Data to process: Begin
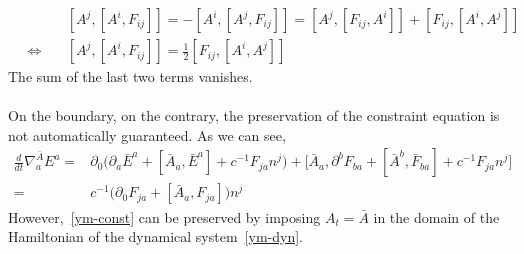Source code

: \begin{equation}
\begin{split}
&[A^j, [A^i, F_{ij}]] = - [A^i, [A^j, F_{ij}]]
= [A^j, [F_{ij}, A^i]] + [F_{ij}, [A^i, A^j]] \\
 \quad\Leftrightarrow\quad &
[A^j, [A^i, F_{ij}]] = \frac 1 2 [F_{ij}, [A^i, A^j]]
\end{split}
\end{equation}
The sum of the last two terms vanishes. \\\\
On the boundary, on the contrary, the preservation of the constraint equation is not automatically guaranteed. As we can see,
\begin{equation*}
\begin{split}
\frac{d}{dt}\nabla^{\bar A}_a E^a = & 
\partial_0\big(\partial_a \bar{E}^a + [\bar{A}_a, \bar{E}^a] + c^{-1} F_{j a} n^j\big) + 
\big[\bar{A}_a, \partial^b F_{ba} + [\bar{A}^b, \bar{F}_{ba}] + c^{-1} F_{j a} n^j\big] \\
%
= & c^{-1}\big(\partial_0 F_{ja}+ [\bar{A}_a, F_{ja}]\big) n^j
\end{split}
\end{equation*}
However,~\cref{ym-const} can be preserved by imposing $A_t = \bar A$ in the domain of the Hamiltonian of the dynamical system~\cref{ym-dyn}.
Data to process: End
> _Requirement_: Gather all lines of the records that include the word "equation".

> _Exercise answer_:
: \begin{equation}
\end{equation}
On the boundary, on the contrary, the preservation of the constraint equation is not automatically guaranteed. As we can see,
\begin{equation*}
\end{equation*}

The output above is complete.